Tissue and intracellular distribution of PLEK, TREM1 and TLR2
We compared the gene expression score of three key genes in Bgee database and the gene expression level of three key genes in HPA database. We found that, in gene expression level, PLEK was highly expressed in bone marrow and lowly in cartilage, TLR2 and TREM1 were highly expressed in blood and lowly in skeletal muscle tissue (Fig. 8a). In gene expression scores, PLEK was highly expressed in bone marrow and lowly in muscle tissues, TLR2 and TREM1 were highly expressed in blood and lowly in muscle tissue (Fig. 8b). Finally, we explored the intracellular distribution of key genes, the results showed that PLEK mainly expressed in nucleus, TREM1 in dictyosome, and TLR2 in nucleoplasm and mitochondria (Fig. 8c).

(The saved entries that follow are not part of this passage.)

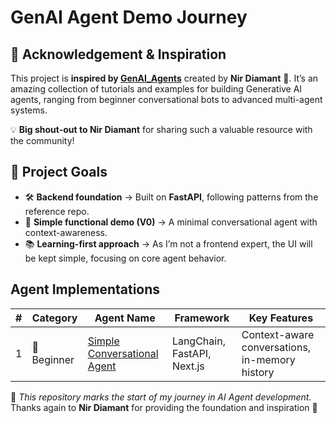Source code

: # GenAI Agent Demo Journey

## 🙌 Acknowledgement & Inspiration

This project is **inspired by [GenAI\_Agents](https://github.com/NirDiamant/GenAI_Agents/tree/main)** created by **Nir Diamant** 🌟.
It’s an amazing collection of tutorials and examples for building Generative AI agents, ranging from beginner conversational bots to advanced multi-agent systems.

💡 **Big shout-out to Nir Diamant** for sharing such a valuable resource with the community!


## 🎯 Project Goals

* 🛠 **Backend foundation** → Built on **FastAPI**, following patterns from the reference repo.
* 🌱 **Simple functional demo (V0)** → A minimal conversational agent with context-awareness.
* 📚 **Learning-first approach** → As I’m not a frontend expert, the UI will be kept simple, focusing on core agent behavior.


## Agent Implementations

| #️   | Category | Agent Name                |  Framework | Key Features                                     |
| --- | ---------- | --------------------------- | ----------- | -------------------------------------------------- |
| 1   | 🌱 Beginner | [Simple Conversational Agent](https://github.com/NirDiamant/GenAI_Agents/tree/main) | LangChain, FastAPI, Next.js   | Context-aware conversations, in-memory history |


💬 *This repository marks the start of my journey in AI Agent development.*
Thanks again to **Nir Diamant** for providing the foundation and inspiration 🙏
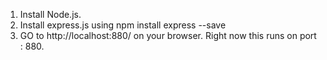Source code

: 1. Install Node.js.
2. Install express.js using npm install express --save
3. GO to http://localhost:880/ on your browser. Right now this runs on port : 880.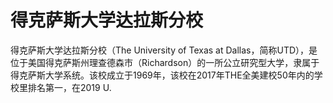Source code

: # 得克萨斯大学达拉斯分校

得克萨斯大学达拉斯分校（The University of Texas at Dallas，简称UTD），是位于美国得克萨斯州理查德森市（Richardson）的一所公立研究型大学，隶属于得克萨斯大学系统。该校成立于1969年，该校在2017年THE全美建校50年内的学校里排名第一，在2019 U.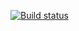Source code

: [![Build status](https://ci.appveyor.com/api/projects/status/7flen36whub75tkj/branch/main?svg=true)](https://ci.appveyor.com/project/BVBukaeva/postmanecho/branch/main)

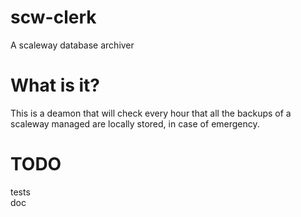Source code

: # scw-clerk
A scaleway database archiver

# What is it?

This is a deamon that will check every hour that all the backups of a scaleway managed are locally stored, in case of emergency.

# TODO

tests  
doc  

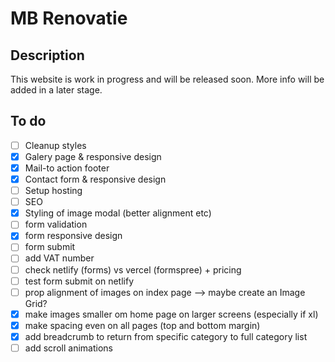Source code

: # MB Renovatie

## Description

This website is work in progress and will be released soon. More info will be added in a later stage.

## To do

-   [ ] Cleanup styles
-   [x] Galery page & responsive design
-   [x] Mail-to action footer
-   [x] Contact form & responsive design
-   [ ] Setup hosting
-   [ ] SEO
-   [x] Styling of image modal (better alignment etc)
-   [ ] form validation
-   [x] form responsive design
-   [ ] form submit
-   [ ] add VAT number
-   [ ] check netlify (forms) vs vercel (formspree) + pricing
-   [ ] test form submit on netlify
-   [ ] prop alignment of images on index page --> maybe create an Image Grid?
-   [x] make images smaller om home page on larger screens (especially if xl)
-   [x] make spacing even on all pages (top and bottom margin)
-   [x] add breadcrumb to return from specific category to full category list
-   [ ] add scroll animations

Prediction of target ncRNAs and construction of ceRNA networks
It is well known that miRNAs induce gene silencing and down-regulate the gene expression by binding mRNAs. However, circRNA and lncRNA can up-regulate the expression of gene by binding miRNAs and competing with mRNAs. Such interactions between mRNAs, miRNAs, circRNAs, and lncRNAs are known as ceRNA networks (12). We selected ncRNAs present in most miRNA prediction results as our predicted circRNAs and lncRNAs. Finally, we obtained 13 target lncRNAs and 27 target circRNAs for PLEK 4 target miRNAs; and 13 target circRNAs and 19 target lncRNAs for TLR2 8 target miRNAs. But the predicted miRNAs of TREM1 was absent in NetworkAnalyst database. So only two ceRNA networks were constructed by Cytoscape based on the prediction results in the end (Fig. 9a-b). Subsequently, we conducted a literature search and selected two reproted down-regulated lncRNAs and one down-regulated miRNA in ONFH, one up-regulated miRNA in senescence of vascular smooth muscle cells, one down-regulated miRNA in processe of osteoblast differentiation, and one circRNA that presented in most miRNA prediction results of TLR2. Finally, we proposed four potential RNA regulatory pathways of ONFH: MALAT1 (metastasis associated lung adenocarcinoma transcript 1)-miR-146b-5p-TLR2, MALAT1- miR-664b-3p-PLEK, NORAD (non-coding RNA activated by DNA damage )-miR-106b-5p-TLR2, and MSMO1(methylsterol monooxygenase 1)-miR-106b-5p-TLR2 (Fig. 9c).